The elections in Hiroshima and Hokkaido were called as then-LDP lawmakers vacated the seats over vote-buying and bribe-taking scandals.

“We will reflect seriously on the voters’ judgment,” Taimei Yamaguchi, the LDP’s election campaign chief, said at the party’s headquarters.

Political analysts view the two upper house polls in which the LDP fielded a candidate as a bellwether for a general election Suga could call before his term as LDP president — and hence his time as prime minister — expires on Sept. 30.

The four-year term of lower house members ends on Oct. 21.

The approval rating for Suga’s Cabinet, which stood at around 70 percent shortly after he succeeded Shinzo Abe last September, plunged to below 40 percent in February and has since hovered around that level amid a slow rollout of the coronavirus vaccines.

With the recent COVID-19 resurgence, Suga has largely focused on arranging antivirus measures, including deciding on a state of emergency for Tokyo and three other prefectures from Sunday.

The prime minister did not travel to Hiroshima and Nagano prefectures during the campaign period to rally support for LDP candidates.

Haruko Miyaguchi, a 45-year-old former broadcaster backed by the CPDJ, the Democratic Party for the People and the Social Democratic Party, won the Hiroshima seat in a close race against LDP candidate Hidenori Nishita, a 39-year-old former trade ministry official.

CDPJ candidate Jiro Hata, 51, also backed by other opposition parties, secured the Nagano seat after leading against Yutaka Komatsu, 59, an LDP candidate also backed by the Komeito party.

Another CPDJ candidate, Kenko Matsuki, 62, a former lawmaker also backed by other opposition parties, won the Hokkaido No. 2 district seat.
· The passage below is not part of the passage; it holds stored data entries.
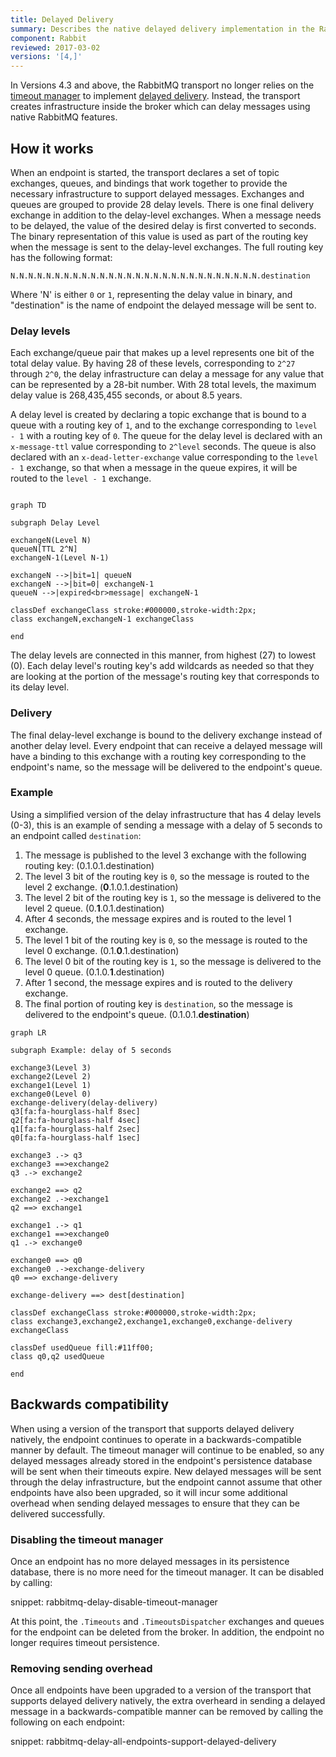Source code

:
 ```yaml
---
title: Delayed Delivery
summary: Describes the native delayed delivery implementation in the RabbitMQ transport
component: Rabbit
reviewed: 2017-03-02
versions: '[4,]'
---
```


In Versions 4.3 and above, the RabbitMQ transport no longer relies on the [timeout manager](/nservicebus/messaging/timeout-manager.md) to implement [delayed delivery](/nservicebus/messaging/delayed-delivery.md). Instead, the transport creates infrastructure inside the broker which can delay messages using native RabbitMQ features.


## How it works

When an endpoint is started, the transport declares a set of topic exchanges, queues, and bindings that work together to provide the necessary infrastructure to support delayed messages. Exchanges and queues are grouped to provide 28 delay levels. There is one final delivery exchange in addition to the delay-level exchanges. When a message needs to be delayed, the value of the desired delay is first converted to seconds. The binary representation of this value is used as part of the routing key when the message is sent to the delay-level exchanges. The full routing key has the following format:

```
N.N.N.N.N.N.N.N.N.N.N.N.N.N.N.N.N.N.N.N.N.N.N.N.N.N.N.N.destination
```

Where 'N' is either `0` or `1`, representing the delay value in binary, and "destination" is the name of endpoint the delayed message will be sent to.


### Delay levels

Each exchange/queue pair that makes up a level represents one bit of the total delay value. By having 28 of these levels, corresponding to `2^27` through `2^0`, the delay infrastructure can delay a message for any value that can be represented by a 28-bit number. With 28 total levels, the maximum delay value is 268,435,455 seconds, or about 8.5 years.

A delay level is created by declaring a topic exchange that is bound to a queue with a routing key of `1`, and to the exchange corresponding to `level - 1` with a routing key of `0`. The queue for the delay level is declared with an `x-message-ttl` value corresponding to `2^level` seconds. The queue is also declared with an `x-dead-letter-exchange` value corresponding to the `level - 1` exchange, so that when a message in the queue expires, it will be routed to the `level - 1` exchange.

```mermaid

graph TD

subgraph Delay Level

exchangeN(Level N)
queueN[TTL 2^N]
exchangeN-1(Level N-1)

exchangeN -->|bit=1| queueN
exchangeN -->|bit=0| exchangeN-1
queueN -->|expired<br>message| exchangeN-1

classDef exchangeClass stroke:#000000,stroke-width:2px;
class exchangeN,exchangeN-1 exchangeClass

end
```

The delay levels are connected in this manner, from highest (27) to lowest (0). Each delay level's routing key's add wildcards as needed so that they are looking at the portion of the message's routing key that corresponds to its delay level.


### Delivery

The final delay-level exchange is bound to the delivery exchange instead of another delay level. Every endpoint that can receive a delayed message will have a binding to this exchange with a routing key corresponding to the endpoint's name, so the message will be delivered to the endpoint's queue.


### Example

Using a simplified version of the delay infrastructure that has 4 delay levels (0-3), this is an example of sending a message with a delay of 5 seconds to an endpoint called `destination`:

 1. The message is published to the level 3 exchange with the following routing key: (0.1.0.1.destination)
 1. The level 3 bit of the routing key is `0`, so the message is routed to the level 2 exchange. (**0**.1.0.1.destination)
 1. The level 2 bit of the routing key is `1`, so the message is delivered to the level 2 queue. (0.**1**.0.1.destination)
 1. After 4 seconds, the message expires and is routed to the level 1 exchange.
 1. The level 1 bit of the routing key is `0`, so the message is routed to the level 0 exchange. (0.1.**0**.1.destination)
 1. The level 0 bit of the routing key is `1`, so the message is delivered to the level 0 queue. (0.1.0.**1**.destination)
 1. After 1 second, the message expires and is routed to the delivery exchange.
 1. The final portion of routing key is `destination`, so the message is delivered to the endpoint's queue. (0.1.0.1.**destination**)

```mermaid
graph LR

subgraph Example: delay of 5 seconds

exchange3(Level 3)
exchange2(Level 2)
exchange1(Level 1)
exchange0(Level 0)
exchange-delivery(delay-delivery)
q3[fa:fa-hourglass-half 8sec]
q2[fa:fa-hourglass-half 4sec]
q1[fa:fa-hourglass-half 2sec]
q0[fa:fa-hourglass-half 1sec]

exchange3 .-> q3
exchange3 ==>exchange2
q3 .-> exchange2

exchange2 ==> q2
exchange2 .->exchange1
q2 ==> exchange1

exchange1 .-> q1
exchange1 ==>exchange0
q1 .-> exchange0

exchange0 ==> q0
exchange0 .->exchange-delivery
q0 ==> exchange-delivery

exchange-delivery ==> dest[destination]

classDef exchangeClass stroke:#000000,stroke-width:2px;
class exchange3,exchange2,exchange1,exchange0,exchange-delivery exchangeClass

classDef usedQueue fill:#11ff00;
class q0,q2 usedQueue

end
```


## Backwards compatibility

When using a version of the transport that supports delayed delivery natively, the endpoint continues to operate in a backwards-compatible manner by default. The timeout manager will continue to be enabled, so any delayed messages already stored in the endpoint's persistence database will be sent when their timeouts expire. New delayed messages will be sent through the delay infrastructure, but the endpoint cannot assume that other endpoints have also been upgraded, so it will incur some additional overhead when sending delayed messages to ensure that they can be delivered successfully.


### Disabling the timeout manager

Once an endpoint has no more delayed messages in its persistence database, there is no more need for the timeout manager. It can be disabled by calling:

snippet: rabbitmq-delay-disable-timeout-manager

At this point, the `.Timeouts` and `.TimeoutsDispatcher` exchanges and queues for the endpoint can be deleted from the broker. In addition, the endpoint no longer requires timeout persistence.


### Removing sending overhead

Once all endpoints have been upgraded to a version of the transport that supports delayed delivery natively, the extra overheard in sending a delayed message in a backwards-compatible manner can be removed by calling the following on each endpoint:

snippet: rabbitmq-delay-all-endpoints-support-delayed-delivery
The LDP did not field its own candidate.

The voter turnout was the lowest on record for Nagano and Hokkaido at 44.40 percent and 30.46 percent, respectively, while that in Hiroshima stood at 33.61, the second lowest on record, according to election boards.

The Hiroshima election was held as Anri Kawai, the wife of former Justice Minister Katsuyuki Kawai, lost her seat after a court found her guilty of vote-buying in the 2019 upper house election, and her election win was nullified.

The couple resigned as lawmakers after leaving the LDP ahead of their arrests in June last year on vote-buying charges.

The Nagano election was held as former land minister Yuichiro Hata, a CDPJ lawmaker who held the seat, died in December after becoming infected with the coronavirus.

Jiro Hata, the younger brother of Yuichiro, secured the backing of most of the CDPJ supporters and other opposition parties, including the Japanese Communist Party.

The Hokkaido by-election was called as former farm minister Takamori Yoshikawa resigned as a lawmaker before being indicted over bribes he received from a representative of an egg producer.

Among the candidates were Japan Innovation Party candidate Izumi Yamazaki, 48, independent Yoshiko Tsuruha, 53, and lawyer Takanori Nagatomo, 52.